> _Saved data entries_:
##########

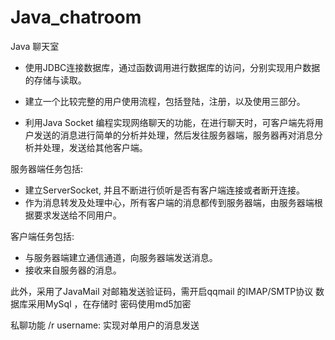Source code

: # Java_chatroom
Java 聊天室


* 使用JDBC连接数据库，通过函数调用进行数据库的访问，分别实现用户数据的存储与读取。

* 建立一个比较完整的用户使用流程，包括登陆，注册，以及使用三部分。

* 利用Java Socket 编程实现网络聊天的功能，在进行聊天时，可客户端先将用户发送的消息进行简单的分析并处理，然后发往服务器端，服务器再对消息分析并处理，发送给其他客户端。

服务器端任务包括:
- 建立ServerSocket, 并且不断进行侦听是否有客户端连接或者断开连接。
- 作为消息转发及处理中心，所有客户端的消息都传到服务器端，由服务器端根据要求发送给不同用户。

客户端任务包括:
- 与服务器端建立通信通道，向服务器端发送消息。
- 接收来自服务器的消息。

此外，采用了JavaMail 对邮箱发送验证码，需开启qqmail 的IMAP/SMTP协议 
数据库采用MySql ，在存储时 密码使用md5加密

私聊功能 /r username: 实现对单用户的消息发送
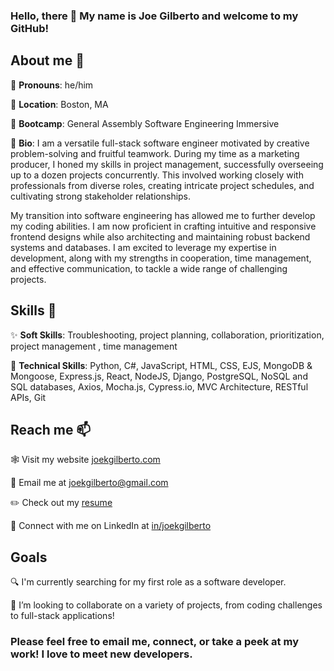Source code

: ### Hello, there 👋  My name is Joe Gilberto and welcome to my GitHub!
## About me 🫶
🪪 **Pronouns**:  he/him

📍 **Location**:  Boston, MA

🌱 **Bootcamp**:  General Assembly Software Engineering Immersive

📖 **Bio**:  I am a versatile full-stack software engineer motivated by creative problem-solving and fruitful teamwork. During my time as a marketing producer, I honed my skills in project management, successfully overseeing up to a dozen projects concurrently. This involved working closely with professionals from diverse roles, creating intricate project schedules, and cultivating strong stakeholder relationships.

My transition into software engineering has allowed me to further develop my coding abilities. I am now proficient in crafting intuitive and responsive frontend designs while also architecting and maintaining robust backend systems and databases. I am excited to leverage my expertise in development, along with my strengths in cooperation, time management, and effective communication, to tackle a wide range of challenging projects.

## Skills 🎪
✨ **Soft Skills**: Troubleshooting, project planning, collaboration, prioritization, project management , time management

🥊 **Technical Skills**: Python, C#, JavaScript, HTML, CSS, EJS, MongoDB & Mongoose, Express.js, React, NodeJS, Django, PostgreSQL, NoSQL and SQL databases, Axios, Mocha.js, Cypress.io, MVC Architecture, RESTful APIs, Git

## Reach me 📫
🕸️  Visit my website [joekgilberto.com](https://joekgilberto.com/)

📧  Email me at [joekgilberto@gmail.com](mailto:joekgilberto@gmail.com)

✏️ Check out my [resume](https://drive.google.com/file/d/1AAukBVj_Pqz42LQVwU9zBxom8PvLo1nj/view)

🔗  Connect with me on LinkedIn at [in/joekgilberto](https://www.linkedin.com/in/joekgilberto/)

## Goals
🔍  I'm currently searching for my first role as a software developer.

👯  I’m looking to collaborate on a variety of projects, from coding challenges to full-stack applications!

### Please feel free to email me, connect, or take a peek at my work!  I love to meet new developers.
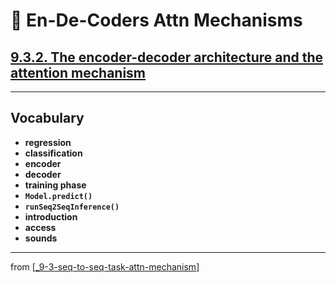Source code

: # 🧬 En-De-Coders Attn Mechanisms

## [**9.3.2.** The encoder-decoder architecture and the attention mechanism](https://livebook.manning.com/book/deep-learning-with-javascript/chapter-9/202)

---

## **Vocabulary**

- **regression**
- **classification**
- **encoder**
- **decoder**
- **training phase**
- **`Model.predict()`**
- **`runSeq2SeqInference()`**
- **introduction**
- **access**
- **sounds**

---

from [[_9-3-seq-to-seq-task-attn-mechanism]]

[//begin]: # "Autogenerated link references for markdown compatibility"
[_9-3-seq-to-seq-task-attn-mechanism]: _9-3-seq-to-seq-task-attn-mechanism.md "🧬 Seq-to-seq Attn Mechanism"
[//end]: # "Autogenerated link references"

##########

> _TASK REQUIREMENTS_: Every line from the first line of the entries above through the line with "此外，采用了JavaMail 对邮箱发送验证码，需开启qqmail 的IMAP/SMTP协议" must be repeated exactly, and pictures must not be.

> _RESULT OF THIS EXERCISE_:
Source code

: # Java_chatroom
Java 聊天室


* 使用JDBC连接数据库，通过函数调用进行数据库的访问，分别实现用户数据的存储与读取。

* 建立一个比较完整的用户使用流程，包括登陆，注册，以及使用三部分。

* 利用Java Socket 编程实现网络聊天的功能，在进行聊天时，可客户端先将用户发送的消息进行简单的分析并处理，然后发往服务器端，服务器再对消息分析并处理，发送给其他客户端。

服务器端任务包括:
- 建立ServerSocket, 并且不断进行侦听是否有客户端连接或者断开连接。
- 作为消息转发及处理中心，所有客户端的消息都传到服务器端，由服务器端根据要求发送给不同用户。

客户端任务包括:
- 与服务器端建立通信通道，向服务器端发送消息。
- 接收来自服务器的消息。

此外，采用了JavaMail 对邮箱发送验证码，需开启qqmail 的IMAP/SMTP协议 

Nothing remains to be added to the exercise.